Daniel Passarella, campeón del mundo en 1978 y considerado uno de los mejores futbolistas de la historia nacional, padece una dura enfermedad neurodegenerativa, similar a la que atravesó su padre.
Daniel Passarella, campeón del mundo en 1978 y considerado uno de los mejores futbolistas de la historia nacional, padece una dura enfermedad neurodegenerativa, similar a la que atravesó su padre.
Según consignó Olé, ya no puede manejarse en soledad y quienes lo acompañan, en general, son sus hijos o alguno de sus amigos. Además, detallaron que el estado de la enfermedad, parecida a la ELA (esclerosis lateral amiotrófica) es muy avanzado, por lo cual su familia lo visita constantemente.
Algunos de los paseos que realiza son dentro del barrio de San Isidro, donde vive actualmente o bien, bajo supervisión, viaja a Chacabuco.

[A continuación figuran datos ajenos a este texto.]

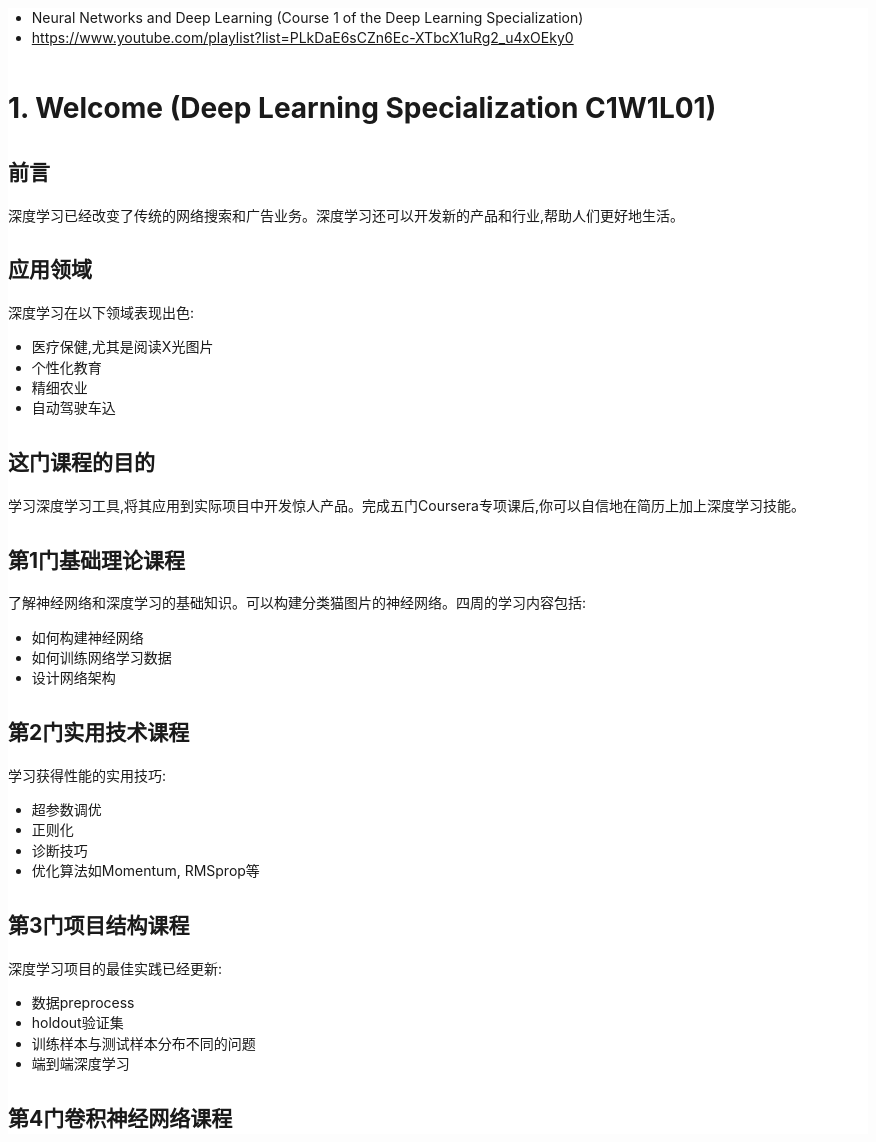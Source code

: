 - Neural Networks and Deep Learning (Course 1 of the Deep Learning Specialization)
- https://www.youtube.com/playlist?list=PLkDaE6sCZn6Ec-XTbcX1uRg2_u4xOEky0

# 1. Welcome (Deep Learning Specialization C1W1L01)

## 前言

深度学习已经改变了传统的网络搜索和广告业务。深度学习还可以开发新的产品和行业,帮助人们更好地生活。

## 应用领域

深度学习在以下领域表现出色:

- 医疗保健,尤其是阅读X光图片
- 个性化教育
- 精细农业
- 自动驾驶车込

## 这门课程的目的

学习深度学习工具,将其应用到实际项目中开发惊人产品。完成五门Coursera专项课后,你可以自信地在简历上加上深度学习技能。

## 第1门基础理论课程

了解神经网络和深度学习的基础知识。可以构建分类猫图片的神经网络。四周的学习内容包括:

- 如何构建神经网络
- 如何训练网络学习数据 
- 设计网络架构

## 第2门实用技术课程 

学习获得性能的实用技巧:

- 超参数调优
- 正则化
- 诊断技巧
- 优化算法如Momentum, RMSprop等

## 第3门项目结构课程

深度学习项目的最佳实践已经更新:

- 数据preprocess
- holdout验证集
- 训练样本与测试样本分布不同的问题
- 端到端深度学习

## 第4门卷积神经网络课程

Entre los síntomas que marcan el deterioro del exfutbolista de 69 años son olvidarse direcciones o bien perder la orientación. Estos signos habrían comenzado hace tres años y, dado que se trata de una afección degenerativa, fueron empeorando con el tiempo.
Si bien estaba la chance de que volviera a dirigir, desde el entorno familiar aseguran que quien supo ser uno de los mejores defensores centrales de la historia argentina no se encuentra en condiciones.